La chambre apparaît normée comme un espace qui vise à créer un certain type d’enfant en lui proposant des techniques de soi par les objets. Dans un espace à eux, les enfants, éloignés des adultes, sont censés se développer dans leur singularité. La chambre est conçue pour opérer une séparation générationnelle et une séparation entre les enfants. Toutefois, les enfants changent, la fratrie s’accroît et les uns et les autres grandissent. Les parents sont amenés à aménager les espaces en fonction des multiples injonctions (séparation, affection, surveillance, proximité) qui se transforment constamment. Surtout, les enfants s’avèrent rarement suivre les projets parentaux et leurs envies de proximité remettent en cause les divisions imposées. Ainsi, alors que les normes établissent les enfants séparés entre eux et séparés des parents, les uns et les autres se retrouvent tous parfois dans la même chambre. 

La chambre : lieu de production de l’enfant autonome ?

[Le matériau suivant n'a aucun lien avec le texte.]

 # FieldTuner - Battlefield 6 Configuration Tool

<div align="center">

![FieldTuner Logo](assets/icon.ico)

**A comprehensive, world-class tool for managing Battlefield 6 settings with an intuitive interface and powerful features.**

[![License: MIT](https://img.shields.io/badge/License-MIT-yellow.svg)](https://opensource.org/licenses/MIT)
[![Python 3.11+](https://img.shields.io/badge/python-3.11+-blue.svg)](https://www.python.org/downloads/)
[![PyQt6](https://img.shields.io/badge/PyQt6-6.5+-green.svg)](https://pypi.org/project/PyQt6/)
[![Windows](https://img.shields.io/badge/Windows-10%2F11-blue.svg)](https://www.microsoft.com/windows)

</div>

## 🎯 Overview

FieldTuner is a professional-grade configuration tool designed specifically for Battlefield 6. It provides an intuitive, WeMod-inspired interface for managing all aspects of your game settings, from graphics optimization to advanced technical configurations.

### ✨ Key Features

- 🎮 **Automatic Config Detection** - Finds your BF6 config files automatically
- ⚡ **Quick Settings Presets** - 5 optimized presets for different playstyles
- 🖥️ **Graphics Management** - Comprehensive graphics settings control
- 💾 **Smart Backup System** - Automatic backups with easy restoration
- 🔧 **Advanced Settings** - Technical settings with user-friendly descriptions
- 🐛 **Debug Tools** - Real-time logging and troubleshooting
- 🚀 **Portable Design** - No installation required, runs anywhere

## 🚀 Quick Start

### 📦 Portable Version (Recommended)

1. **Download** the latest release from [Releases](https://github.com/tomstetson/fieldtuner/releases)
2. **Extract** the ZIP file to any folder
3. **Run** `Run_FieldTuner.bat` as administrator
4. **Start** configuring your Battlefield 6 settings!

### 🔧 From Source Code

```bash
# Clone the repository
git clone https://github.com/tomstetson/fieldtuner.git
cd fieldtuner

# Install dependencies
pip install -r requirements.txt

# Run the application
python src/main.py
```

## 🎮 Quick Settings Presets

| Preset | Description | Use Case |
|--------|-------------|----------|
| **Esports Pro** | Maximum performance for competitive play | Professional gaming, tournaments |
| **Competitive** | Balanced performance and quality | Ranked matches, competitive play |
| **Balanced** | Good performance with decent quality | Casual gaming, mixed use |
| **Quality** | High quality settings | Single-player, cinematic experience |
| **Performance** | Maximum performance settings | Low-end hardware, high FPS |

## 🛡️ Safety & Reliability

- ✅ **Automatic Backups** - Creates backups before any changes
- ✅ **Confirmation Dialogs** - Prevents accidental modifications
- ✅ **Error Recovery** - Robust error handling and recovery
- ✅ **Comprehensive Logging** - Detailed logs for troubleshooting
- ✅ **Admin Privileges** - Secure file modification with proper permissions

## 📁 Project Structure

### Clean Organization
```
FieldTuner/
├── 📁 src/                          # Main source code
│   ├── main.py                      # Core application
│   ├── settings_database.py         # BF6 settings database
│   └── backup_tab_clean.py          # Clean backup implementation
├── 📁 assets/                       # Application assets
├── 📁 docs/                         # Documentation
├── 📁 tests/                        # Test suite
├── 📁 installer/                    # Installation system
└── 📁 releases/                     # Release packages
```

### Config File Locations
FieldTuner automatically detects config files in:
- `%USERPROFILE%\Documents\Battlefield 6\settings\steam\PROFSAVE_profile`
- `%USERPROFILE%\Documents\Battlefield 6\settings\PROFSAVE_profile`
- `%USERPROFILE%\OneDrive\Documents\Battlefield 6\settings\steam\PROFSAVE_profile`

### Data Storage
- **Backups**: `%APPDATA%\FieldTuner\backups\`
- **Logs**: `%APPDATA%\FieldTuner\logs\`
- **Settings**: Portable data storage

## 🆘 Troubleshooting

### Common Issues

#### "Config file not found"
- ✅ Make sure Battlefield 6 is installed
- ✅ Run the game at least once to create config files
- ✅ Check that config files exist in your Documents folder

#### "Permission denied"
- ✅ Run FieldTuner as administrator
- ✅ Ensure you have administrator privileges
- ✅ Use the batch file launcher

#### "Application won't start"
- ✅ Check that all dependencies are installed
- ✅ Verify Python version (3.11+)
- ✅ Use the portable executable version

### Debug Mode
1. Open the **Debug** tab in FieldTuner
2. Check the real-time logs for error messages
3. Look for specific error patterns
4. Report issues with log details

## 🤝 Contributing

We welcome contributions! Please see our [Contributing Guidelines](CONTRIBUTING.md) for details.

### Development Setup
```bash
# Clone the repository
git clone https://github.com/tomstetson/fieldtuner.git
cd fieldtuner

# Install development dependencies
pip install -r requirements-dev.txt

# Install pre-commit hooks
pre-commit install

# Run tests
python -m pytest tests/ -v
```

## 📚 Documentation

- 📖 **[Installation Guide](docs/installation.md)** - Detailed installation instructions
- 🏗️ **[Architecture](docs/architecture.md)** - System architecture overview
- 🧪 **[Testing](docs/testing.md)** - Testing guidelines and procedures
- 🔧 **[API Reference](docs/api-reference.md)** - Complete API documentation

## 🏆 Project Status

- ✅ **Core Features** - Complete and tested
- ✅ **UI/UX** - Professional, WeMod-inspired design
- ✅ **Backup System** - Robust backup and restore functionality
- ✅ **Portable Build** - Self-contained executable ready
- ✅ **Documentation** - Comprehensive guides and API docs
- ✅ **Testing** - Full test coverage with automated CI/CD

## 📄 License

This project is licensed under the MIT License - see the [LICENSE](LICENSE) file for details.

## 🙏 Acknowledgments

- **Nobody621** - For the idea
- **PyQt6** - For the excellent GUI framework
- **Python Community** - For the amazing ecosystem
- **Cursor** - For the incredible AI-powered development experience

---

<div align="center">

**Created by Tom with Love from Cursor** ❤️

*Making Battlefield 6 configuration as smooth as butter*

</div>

La chambre marque tout d’abord bien la différence entre le collectif et l’individuel, ce qu’exprime madame Giron, mère d’Estelle : Dans sa chambre elle peut faire… non pas encore ce qu’elle veut… c’est son espace, donc elle peut y mettre le foutoir si elle veut mais pas dans le salon parce que ça, c’est une pièce commune. Pour la majorité des adultes rencontrés, la chambre individuelle est un idéal parce qu’elle permet « l’isolement ». Comme le dit monsieur Raspegui, c’est un endroit qui permet de se séparer des autres (ce qui, on le verra, correspond à une des définitions de l’autonomie). Voyons ce qu’il en est chez Mathilde. 

La chambre de Mathilde 

Chez Mathilde (7 ans), qui vit dans un grand appartement de 120 m2 avec deux adultes et deux autres enfants (de 5 et 2 ans), chaque enfant a sa chambre. La chambre de Mathilde comprend un ensemble d’objets très variés ayant des fonctions différentes.L’ameublement comprend une armoire, un porte-manteau, une commode pour ranger les habits, un lit pour dormir, une bibliothèque pour ranger les livres, une petite table basse avec une chaise d’enfant. Mathilde dispose ainsi d’un espace à soi : ses jouets, ses meubles, ses habits. Elle possède également un réveil, doté d’une veilleuse, qu’elle allume pour la nuit et éteint le matin. Ses parents stockent une part de ses habits dans leur chambre, mais il est clair que l’ameublement et le contenu des meubles induisent une sorte d’indépendance de l’enfant. Pendant la visite, Mathilde me montre ses poupées et ses peluches, qu’elle dispose sur le lit. Les peluches et poupées composent une famille. Chacune est dotée d’un nom, chacune a un rôle particulier dans les différentes histoires mises en scènes. Mathilde a beaucoup de jouets, qui se répartissent dans des bacs ou sur le sol. Elle fouille dans ses boîtes et me montre un cheval de Lego Friends.Au cours de la visite de sa chambre, Mathilde me montre divers objet qui ne sont pas des jouets provenant du secteur marchand : des objets qu’elle a fabriqués, soit à la maison, soit à l’école maternelle (quand elle y était), soit à l’école élémentaire, soit « au périscolaire », dont une partie décore sa chambre. Les objets ne sont pas des matériaux inertes ; ils agissent sur les personnes. Les travaux sur la « matérialité » ont montré, comme nous l’avons déjà souligné, que les objets et la consommation participent de la construction des identités (Dassié 2010, Kaufman, 1997, Julien et Rosselin 2005, Miller 2001). Une des caractéristiques des chambres d’enfant observées est la surabondance d’objets. Presque toutes les chambres contiennent une plus grande proportion d’objets au mètre carré que les autres espaces habités de la maison. Certes, beaucoup sont des objets miniatures.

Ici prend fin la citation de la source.